### WHAT YOU SHOULD DO
Please return every record exactly, with no pictures included.

=== EXTRACTED RECORDS ===

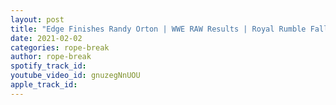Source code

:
 ```yaml
---
layout: post
title: "Edge Finishes Randy Orton | WWE RAW Results | Royal Rumble Fallout | McIntyre vs Sheamus"
date: 2021-02-02
categories: rope-break
author: rope-break
spotify_track_id: 
youtube_video_id: gnuzegNnUOU
apple_track_id: 
---
```

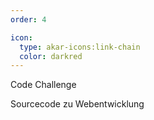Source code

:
 ```yaml
---
order: 4

icon:
  type: akar-icons:link-chain
  color: darkred
---
```


Code Challenge

Sourcecode zu Webentwicklung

===

### RESULT BELOW
Source code

:
 ```yaml
---
layout: post
title: "Edge Finishes Randy Orton | WWE RAW Results | Royal Rumble Fallout | McIntyre vs Sheamus"
date: 2021-02-02
categories: rope-break
author: rope-break
spotify_track_id: 
youtube_video_id: gnuzegNnUOU
apple_track_id: 
---
```

Source code

:
 ```yaml
---
order: 4

icon:
  type: akar-icons:link-chain
  color: darkred
---
```


Code Challenge

Sourcecode zu Webentwicklung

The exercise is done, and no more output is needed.